■ BRIEF
Without including any pictures, copy each entry below exactly.

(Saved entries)
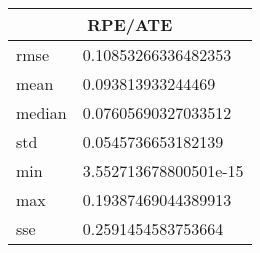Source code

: \begin{table}[!ht] 
 \centering 
 \begin{tabular}{|l|l|} \hline 
 \multicolumn{2}{|c|}{RPE/ATE} \\ \hline 
 rmse & 0.10853266336482353 \\ \hline 
mean & 0.093813933244469 \\ \hline 
median & 0.07605690327033512 \\ \hline 
std & 0.0545736653182139 \\ \hline 
min & 3.552713678800501e-15 \\ \hline 
max & 0.19387469044389913 \\ \hline 
sse & 0.2591454583753664 \\ \hline 
\end{tabular} 
 \end{table}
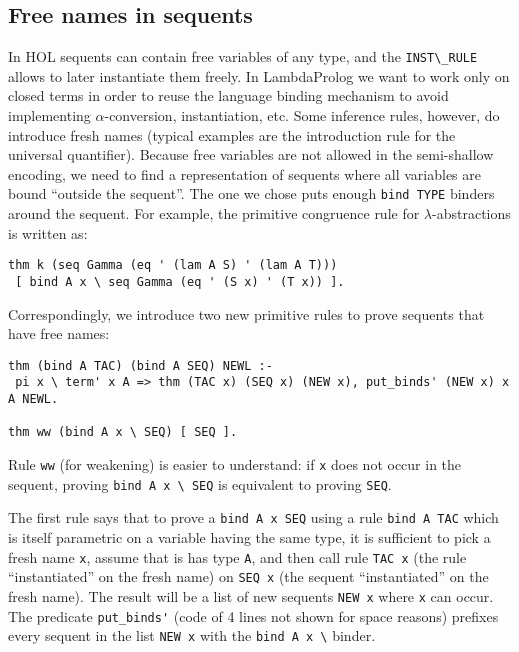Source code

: \documentclass[preprint]{sigplanconf}
\begin{document}
\subsection{Free names in sequents}
In HOL sequents can contain free variables of any type, and the \verb+INST\_RULE+ allows to later instantiate them freely. In LambdaProlog we want to work only on closed terms in order to reuse the language binding mechanism to avoid implementing $\alpha$-conversion, instantiation, etc. Some inference rules, however, do introduce fresh names (typical examples are the introduction rule for the universal quantifier). Because free variables are not allowed in the semi-shallow encoding, we need to find a representation of sequents where all variables are bound ``outside the sequent''. The one we chose puts enough \verb+bind TYPE+ binders around the sequent. For example, the primitive congruence rule for $\lambda$-abstractions is written as:

\begin{small}
\begin{verbatim}
thm k (seq Gamma (eq ' (lam A S) ' (lam A T)))
 [ bind A x \ seq Gamma (eq ' (S x) ' (T x)) ].
\end{verbatim}
\end{small}

Correspondingly, we introduce two new primitive rules to prove sequents
that have free names:

\begin{small}
\begin{verbatim}
thm (bind A TAC) (bind A SEQ) NEWL :-
 pi x \ term' x A => thm (TAC x) (SEQ x) (NEW x), put_binds' (NEW x) x A NEWL.

thm ww (bind A x \ SEQ) [ SEQ ].
\end{verbatim}
\end{small}

Rule \verb+ww+ (for weakening) is easier to understand: if \verb+x+ does not occur in the sequent, proving \verb+bind A x \ SEQ+ is equivalent to proving \verb+SEQ+.

The first rule says that to prove a \verb+bind A x SEQ+ using a rule \verb+bind A TAC+ which is itself parametric on a variable having the same type, it is sufficient to pick a fresh name \verb+x+, assume that is has type \verb+A+, and then call rule \verb+TAC x+ (the rule ``instantiated'' on the fresh name) on \verb+SEQ x+ (the sequent ``instantiated'' on the fresh name). The result will be a list of new sequents \verb+NEW x+ where \verb+x+ can occur. The predicate \verb+put_binds'+ (code of 4 lines not shown for space reasons) prefixes every sequent in the list \verb+NEW x+ with the \verb+bind A x \+ binder.
\end{document}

■ ANSWER TO THE EXERCISE
Source code

: \begin{table}[!ht] 
 \centering 
 \begin{tabular}{|l|l|} \hline 
 \multicolumn{2}{|c|}{RPE/ATE} \\ \hline 
 rmse & 0.10853266336482353 \\ \hline 
mean & 0.093813933244469 \\ \hline 
median & 0.07605690327033512 \\ \hline 
std & 0.0545736653182139 \\ \hline 
min & 3.552713678800501e-15 \\ \hline 
max & 0.19387469044389913 \\ \hline 
sse & 0.2591454583753664 \\ \hline 
\end{tabular} 
 \end{table}
Source code

: \documentclass[preprint]{sigplanconf}
\begin{document}
\subsection{Free names in sequents}
In HOL sequents can contain free variables of any type, and the \verb+INST\_RULE+ allows to later instantiate them freely. In LambdaProlog we want to work only on closed terms in order to reuse the language binding mechanism to avoid implementing $\alpha$-conversion, instantiation, etc. Some inference rules, however, do introduce fresh names (typical examples are the introduction rule for the universal quantifier). Because free variables are not allowed in the semi-shallow encoding, we need to find a representation of sequents where all variables are bound ``outside the sequent''. The one we chose puts enough \verb+bind TYPE+ binders around the sequent. For example, the primitive congruence rule for $\lambda$-abstractions is written as:

\begin{small}
\begin{verbatim}
thm k (seq Gamma (eq ' (lam A S) ' (lam A T)))
 [ bind A x \ seq Gamma (eq ' (S x) ' (T x)) ].
\end{verbatim}
\end{small}

Correspondingly, we introduce two new primitive rules to prove sequents
that have free names:

\begin{small}
\begin{verbatim}
thm (bind A TAC) (bind A SEQ) NEWL :-
 pi x \ term' x A => thm (TAC x) (SEQ x) (NEW x), put_binds' (NEW x) x A NEWL.

thm ww (bind A x \ SEQ) [ SEQ ].
\end{verbatim}
\end{small}

Rule \verb+ww+ (for weakening) is easier to understand: if \verb+x+ does not occur in the sequent, proving \verb+bind A x \ SEQ+ is equivalent to proving \verb+SEQ+.

The first rule says that to prove a \verb+bind A x SEQ+ using a rule \verb+bind A TAC+ which is itself parametric on a variable having the same type, it is sufficient to pick a fresh name \verb+x+, assume that is has type \verb+A+, and then call rule \verb+TAC x+ (the rule ``instantiated'' on the fresh name) on \verb+SEQ x+ (the sequent ``instantiated'' on the fresh name). The result will be a list of new sequents \verb+NEW x+ where \verb+x+ can occur. The predicate \verb+put_binds'+ (code of 4 lines not shown for space reasons) prefixes every sequent in the list \verb+NEW x+ with the \verb+bind A x \+ binder.
\end{document}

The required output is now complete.